ABDULBAKİ GÖLPINARLI
102. Onların içinde bulunur da namaz kıldırırsan onların bir kısmı seninle beraber ve silahları yanlarında olarak namaz kılsın, secde ettiler mi öbür kısmı, arkanızda dursun. Sonra namaz kılmayan takım gelsin, seninle namaz kılsın, kalkanlarını, silahlarını üstlerinde bulundursunlar. Kafirler, birdenbire üstünüze bir saldırışta bulunmak için sizin silahlarınızdan, eşyanızdan gafil olmanızı isterler. Ancak yağmurdan dolayı müşkülata uğrarsanız, yahut hastaysanız silahlarınızı çıkarmada vebal yok size, fakat ihtiyatlı davranın; şüphe yok ki Allah, kafirlere aşağılatıcı bir azap hazırlamıştır.
ALİ BULAÇ
102. İçlerinde olup onlara namazı kıldırdığında, onlardan bir grup, seninle birlikte dursun ve silahlarını (yanlarına) alsın; böylece onlar secde ettiklerinde, arkalarınızda olsunlar. Namazlarını kılmayan diğer grup gelip seninle namaz kılsınlar, onlar da 'korunma araçlarını' ve silahlarını alsınlar. Küfredenler, size apansız bir baskın yapabilmek için, sizin silahlarınızdan ve emtianız (erzak ve mühimmatınız)dan ayrılmış olmanızı isterler. Yağmur dolayısıyla bir güçlüğünüz varsa veya hastaysanız, silahlarınızı bırakmanızda size bir sorumluluk yoktur. Korunma tedbirlerinizi alın. Şüphesiz, Allah kafirler için aşağılatıcı bir azap hazırlamıştır.
SÜLEYMAN ATEŞ
102. Sen de içlerinde bulunup onlara namazı başlattığın zaman onlardan bir bölük seninle beraber namaza dursun ve silahlarını da yanlarına alsınlar. (Namazda olanlar), secde edince arkanıza geçsinler; bu kez namaz kılmayan öteki bölük gelsin, seninle beraber namaz kılsınlar, korunma(tedbir)lerini ve silahlarını da alsınlar. İnkar edenler istediler ki siz silahlarınızdan ve eşyanızdan gaflet etseniz de birden üzerinize bir baskın yapsalar.
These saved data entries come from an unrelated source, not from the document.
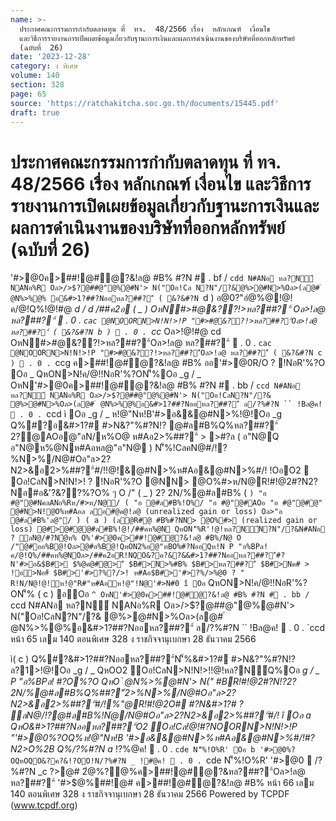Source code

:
 ```yaml
---
name: >-
  ประกาศคณะกรรมการกำกับตลาดทุน ที่  ทจ.  48/2566 เรื่อง  หลักเกณฑ์  เงื่อนไข 
  และวิธีการรายงานการเปิดเผยข้อมูลเกี่ยวกับฐานะการเงินและผลการดำเนินงานของบริษัทที่ออกหลักทรัพย์
  (ฉบับที่  26)
date: '2023-12-28'
category: ง พิเศษ
volume: 140
section: 328
page: 65
source: 'https://ratchakitcha.soc.go.th/documents/15445.pdf'
draft: true
---
```


# ประกาศคณะกรรมการกำกับตลาดทุน ที่  ทจ.  48/2566 เรื่อง  หลักเกณฑ์  เงื่อนไข  และวิธีการรายงานการเปิดเผยข้อมูลเกี่ยวกับฐานะการเงินและผลการดำเนินงานของบริษัทที่ออกหลักทรัพย์ (ฉบับที่  26)

'#>@0ค>##!@#ํ@?&!ล@ #B% #?N # . bf / `cdd N#ANอ หล?N์ NANอ%R Oล>/>$?@##@"@%@#N'> N("Oอ!Cล N?N"/?&@%>@#N>%Oล>(ล@# ํ @N%>%@% อ&#>1?##?Nออหล?##?"์ ( &?&#?N `d ) อ@0?"อํ@%@!@!ค/@!Q%!@!#@ _d / d /##ค2อ ( _ ) OหN#>#@&??!>หล?##?"์ Oล>!ล@ หล?##?"์  . 0 . `cac @NOORN>N!N!>!P "#>#@&??!>หล?##?"์Oล>!ล@ หล?##?"์ ( &?&#?N b )  . 0 . `cc_ Oล>!@!#@ cd OหN#>#@&??!>หล?##?"์Oล>!ล@ หล?##?"์  . 0 . `cac @NOORN>N!N!>!P "#>#@&??!>หล?##?"์Oล>!ล@ หล?##?"์ ( &?&#?N c )  . 0 . `ccg ค>##!@#ํ@?&!ล@ #B% ออ'#>@0R/O ? !NอR'%?O Oอ _ QหON>N!ค/@!!NอR'%?ON'็%Oอ _g / _ OหN'#>@0ค>##!@#ํ@?&!ล@ #B% #?N # . bb / `ccd N#ANอ หล?N์ NANอ%R Oล>/>$?@##@"@%@#N'> N("Oอ!CลN?N"/?& @%>@#N>%Oล>(ล@# ํ @N%>%@%อ&#>1?##?Nออหล?##?"์ ล/?%#?N `` !Bล@ค!  . 0 . `ccd ì Oอ _g / _ ห!@"Nห!B'#>อ&&@#N>%!@!Oอ _g Q%#?อ&#>1?# #>N&?"%#?N!? @#ล#B%Q%หล?##?"์ 2?@AOอ@"ลN/ห%O@ ห#Aอ2>%##?"์ > >#?ล ( อ"N@Q อ"N@ห%@Nห#Aอหล@"อ"N@ ) N'็%!CลคN@#/!?%N>%/N@#Oอ"ล>2?N2>&อ2>%##?"์#/!!@!&@#N>%ห#Aอ&@#N>%#/! !OอO2  Oอ!CลN>N!N!>! ? !NอR'%?O @NN> @O%#>ห/N@R!#!@2#?N2?Nอ#อ&'?&??%?O% ๆ O /" ( _ ) 2? 2N/%@#ล#B% ( ` ) "อ #@"@#NคลANอ%Rห/#>ห/N@/ ( "อ @#ล#B%!O%/ "อ #@"@#AOอ "อ #@"@#@" @#N>N!@O%ห#Aอล ลอ#@ค@!ล@ (unrealized gain or loss) Oล>"อ @#ล#B%'ล@"/ ) ( a ) (ลํ@R#@ #B%#?NN> @O%#> (realized gain or loss) @#>@#@@#ล#B%!@!/##คห%@N QหON'็%R'!@!หล?N์N?N"/?&N#ANอ ? ลN@/#?Nํ@ห% Q%'#>@0ค>##!@#ํ@?&!ล@ #B%/N@ O /"@#ออ%B@!Oล>@#อ%B@!QหON2%อ@"หBO%#?NออQห!N P "อ%BPล! ค/@!Q%/##คห%@NOล>/##ค2อR!NQO&?ค?&?&&#>1?##?Nออหล?##?"์#?N'#>อ&$B#> $%@ค@#@>"์ $B#>N>%#B% $B#>หล?##?"์ $B#>Nค# > !อ>Nอ#์ $B#>'#>?%?/>! ห#Aอ$B#>'#>?%/>%@0 ? " R!N/N@!@!ห!@"R#"ห#Aอห!@"!N@'#>N#0 î Oอ ` QหON>N!ค/@!!NอR'%?ON'็% ( c ) อOอ `^ OหN'#>@0ค>##!@#ํ@?&!ล@ #B% #?N # . bb / `ccd N#ANอ หล?N์ NANอ%R Oล>/>$?@##@"@%@#N'> N("Oอ!CลN?N"/?& @%>@#N>%Oล>(ล@# ํ @N%>%@%อ&#>1?##?Nออหล?##?"์ ล/?%#?N `` !Bล@ค!  . 0 . `ccd หน้า 65 เลม 140 ตอนพิเศษ 328 ง ราชกิจจานุเบกษา 28 ธันวาคม 2566

ì( c ) Q%#?&#>1?##?Nออหล?##?"์N'็%&#>1?# #>N&?"%#?N!?ล?1>!@!Oอ _g / _ QหOO2 Oอ!CลN>N!N!>!!@!หล?N์Q%Oอ _g / _ P "อ%BPล! #?O%?O QหO ํ @N%>%@#N'> N(" #BR!#!@2#?N!?2? 2N/%@#ล#B%Q%##?"์2>%N>%/N@#Oอ"ล>2?N2>&อ2>%##?"์#/!%"@R!#!@2O# #?N&#>1?# ? ลN@/!?@#ล#B%!Nํ@/N@#Oอ"ล>2?N2>&อ2>%##?"์#/! î Oอ a QหO&#>1?##?Nออหล?##?"์O2 Oอ!Cล!@!#?NOORN>N!N!>!P "'#>@0%?OQ%ห!@"Nห!B '#>อ&&@#N>%ห#Aอ&@#N>%#/!#?N2>O%2B Q%/?%#?N a_ !?%@ค!  . 0 . `cde N'็%!O%R' Oอ b '#>@0%?OQหOQO&?ค?&!?OO!N/?%#?N _ !#@ค!  . 0 . `cde N'็%!O%R' '#>@0  /?%#?N _c $?%/@ค!  . 0 . `cdd #อ%ค์ &B1#@!#>Cล Nล@$>@# 2ํ@%?@%ค>##!@#ํ@?&หล?##?"์Oล>!ล@ หล?##?"์ '#>$@%##!@# ค>##!@#ํ@?&!ล@ #B% หน้า 66 เลม 140 ตอนพิเศษ 328 ง ราชกิจจานุเบกษา 28 ธันวาคม 2566 Powered by TCPDF (www.tcpdf.org)
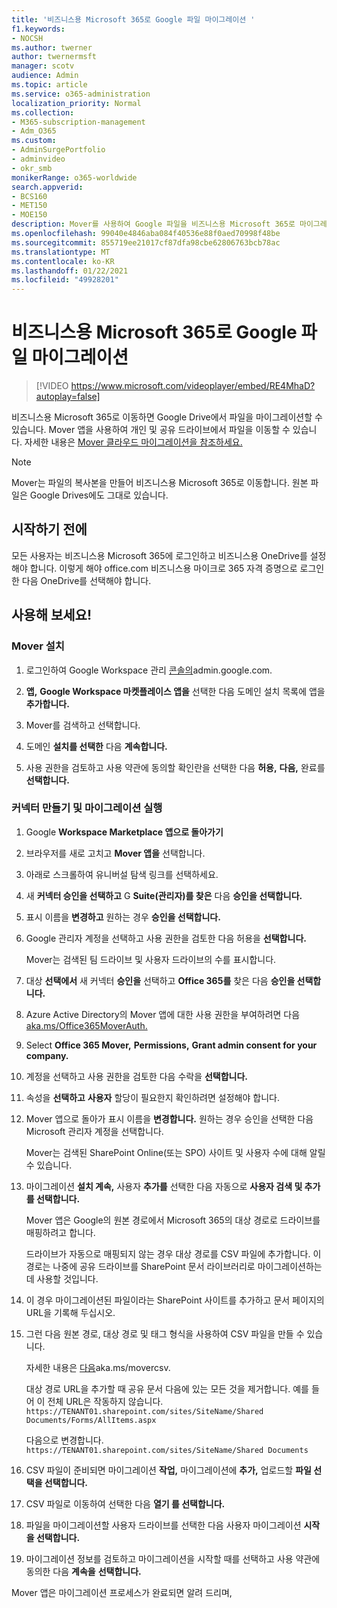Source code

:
 ```yaml
---
title: '비즈니스용 Microsoft 365로 Google 파일 마이그레이션 '
f1.keywords:
- NOCSH
ms.author: twerner
author: twernermsft
manager: scotv
audience: Admin
ms.topic: article
ms.service: o365-administration
localization_priority: Normal
ms.collection:
- M365-subscription-management
- Adm_O365
ms.custom:
- AdminSurgePortfolio
- adminvideo
- okr_smb
monikerRange: o365-worldwide
search.appverid:
- BCS160
- MET150
- MOE150
description: Mover를 사용하여 Google 파일을 비즈니스용 Microsoft 365로 마이그레이션하는 방법을 학습합니다.
ms.openlocfilehash: 99040e4846aba084f40536e88f0aed70998f48be
ms.sourcegitcommit: 855719ee21017cf87dfa98cbe62806763bcb78ac
ms.translationtype: MT
ms.contentlocale: ko-KR
ms.lasthandoff: 01/22/2021
ms.locfileid: "49928201"
---
```

# <a name="migrate-google-files-to-microsoft-365-for-business"></a>비즈니스용 Microsoft 365로 Google 파일 마이그레이션 

> [!VIDEO https://www.microsoft.com/videoplayer/embed/RE4MhaD?autoplay=false]

비즈니스용 Microsoft 365로 이동하면 Google Drive에서 파일을 마이그레이션할 수 있습니다. Mover 앱을 사용하여 개인 및 공유 드라이브에서 파일을 이동할 수 있습니다. 자세한 내용은 [Mover 클라우드 마이그레이션을 참조하세요.](https://docs.microsoft.com/sharepointmigration/mover-plan-migration)

> [!NOTE]
> Mover는 파일의 복사본을 만들어 비즈니스용 Microsoft 365로 이동합니다. 원본 파일은 Google Drives에도 그대로 있습니다.

## <a name="before-you-start"></a>시작하기 전에

모든 사용자는 비즈니스용 Microsoft 365에 로그인하고 비즈니스용 OneDrive를 설정해야 합니다. 이렇게 해야 office.com [](https://office.com)비즈니스용 마이크로 365 자격 증명으로 로그인한 다음 OneDrive를 선택해야 합니다.

## <a name="try-it"></a>사용해 보세요!

### <a name="install-mover"></a>Mover 설치

1. 로그인하여 Google Workspace 관리 [콘솔의](https://admin.google.com)admin.google.com.

1. **앱,** **Google Workspace 마켓플레이스 앱을** 선택한 다음 도메인 설치 목록에 앱을 **추가합니다.**

1. Mover를 검색하고 선택합니다.

1. 도메인 **설치를 선택한** 다음 **계속합니다.**

1. 사용 권한을 검토하고 사용 약관에 동의할 확인란을 선택한 다음 **허용,** **다음,** 완료를 **선택합니다.**

### <a name="create-connectors-and-run-the-migration"></a>커넥터 만들기 및 마이그레이션 실행

1. Google **Workspace Marketplace 앱으로 돌아가기**
1. 브라우저를 새로 고치고 **Mover 앱을** 선택합니다.
1. 아래로 스크롤하여 유니버설 탐색 링크를 선택하세요.
1. 새 **커넥터 승인을 선택하고** G **Suite(관리자)를 찾은** 다음 **승인을 선택합니다.**
1. 표시 이름을 **변경하고** 원하는 경우 **승인을 선택합니다.**
1. Google 관리자 계정을 선택하고 사용 권한을 검토한 다음 허용을 **선택합니다.**

    Mover는 검색된 팀 드라이브 및 사용자 드라이브의 수를 표시합니다. 

1. 대상 **선택에서** 새 커넥터 **승인을** 선택하고 **Office 365를** 찾은 다음 **승인을 선택합니다.**
1. Azure Active Directory의 Mover 앱에 대한 사용 권한을 부여하려면 다음 [aka.ms/Office365MoverAuth.](https://aka.ms/Office365MoverAuth)
1. Select **Office 365 Mover,** **Permissions,** **Grant admin consent for your company.**
1. 계정을 선택하고 사용 권한을 검토한 다음 수락을 **선택합니다.**
1. 속성을 **선택하고** **사용자** 할당이 필요한지 확인하려면 설정해야 합니다.
1. Mover 앱으로 돌아가 표시 이름을 **변경합니다.** 원하는 경우 승인을 선택한 다음 Microsoft 관리자 계정을 선택합니다.

    Mover는 검색된 SharePoint Online(또는 SPO) 사이트 및 사용자 수에 대해 알릴 수 있습니다.
1. 마이그레이션 **설치 계속,** 사용자 **추가를** 선택한 다음 자동으로 **사용자 검색 및 추가를 선택합니다.**

    Mover 앱은 Google의 원본 경로에서 Microsoft 365의 대상 경로로 드라이브를 매핑하려고 합니다. 

    드라이브가 자동으로 매핑되지 않는 경우 대상 경로를 CSV 파일에 추가합니다. 이 경로는 나중에 공유 드라이브를 SharePoint 문서 라이브러리로 마이그레이션하는 데 사용할 것입니다. 

1. 이 경우 마이그레이션된 파일이라는 SharePoint 사이트를 추가하고 문서 페이지의 URL을 기록해 두십시오. 
1. 그런 다음 원본 경로, 대상 경로 및 태그 형식을 사용하여 CSV 파일을 만들 수 있습니다. 

    자세한 내용은 [다음](https://docs.microsoft.com/sharepointmigration/mover-create-migration-csv)aka.ms/movercsv.

    대상 경로 URL을 추가할 때 공유 문서 다음에 있는 모든 것을 제거합니다. 예를 들어 이 전체 URL은 작동하지 않습니다. `https://TENANT01.sharepoint.com/sites/SiteName/Shared Documents/Forms/AllItems.aspx`

    다음으로 변경합니다. `https://TENANT01.sharepoint.com/sites/SiteName/Shared Documents`

1. CSV 파일이 준비되면 마이그레이션 **작업,** 마이그레이션에 **추가,** 업로드할 **파일 선택을 선택합니다.**
1. CSV 파일로 이동하여 선택한 다음 **열기 를 선택합니다.**
1. 파일을 마이그레이션할 사용자 드라이브를 선택한 다음 사용자 마이그레이션 **시작을 선택합니다.**
1. 마이그레이션 정보를 검토하고 마이그레이션을 시작할 때를 선택하고 사용 약관에 동의한 다음 **계속을** **선택합니다.**

Mover 앱은 마이그레이션 프로세스가 완료되면 알려 드리며,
Yağmurdan zahmet çekerseniz, ya da hasta olursanız, silahlarınızı bırakmanızda size bir günah yoktur. Ama korunma tedbirinizi alın (uyanık bulunun). Allah, kafirlere alçaltıcı bir azab hazırlamıştır.
GÜLTEKİN ONAN
102. İçlerinde olup onlara namazı kıldırdığında, onlardan bir grup, seninle birlikte dursun ve silahlarını (yanlarına) alsın; böylece onlar secde ettiklerinde, arkalarınızda olsunlar. Namazlarını kılmayan diğer grup gelip seninle namaz kılsınlar, onlar da 'korunma araçlarını' ve silahlarını alsınlar. Kafirler, size apansız bir baskın yapabilmek için, sizin silahlarınızdan ve emtianız (erzak ve mühimmatınız)dan ayrılmış olmanızı isterler. Yağmur dolayısıyla bir güçlüğünüz varsa veya hastaysanız, stanrılarınızı bırakmanızda size bir sorumluluk yoktur. Korunma tedbirlerinizi alın. Şüphesiz, Tanrı kafirler için aşağılatıcı bir azab hazırlamıştır.
SUAT YILDIRIM
102. Ey Resulüm! Sen müminlerin içinde olup da onlara namaz kıldıracak olursan, onlardan bir kısmı sana tâbi olarak namaza dursun ve silâhlarını yanlarına alsınlar.Bunlar secdeye vardıklarında, diğer kısım arkanızda beklesinler.Sonra o namaz kılmamış olan diğer kısım gelsin, sana tâbi olarak namaz kılsınlar, hem ihtiyatlı bulunsun ve silâhlarını da yanlarına alsınlar.Kâfirler sizi silâhsız ve teçhizatsız vaziyette iken kıstırıp, birden baskın yaparak işinizi bitirmek isterler.Eğer yağmur sebebiyle zahmet çekerseniz yahut hasta düşmüş iseniz, silâhlarınızı bırakmanızda bir mahzur yoktur. Bununla beraber yine de tedbiri elden bırakmayın. Muhakkak ki Allah kâfirler için, zelil ve perişan eden bir azap hazırlamıştır.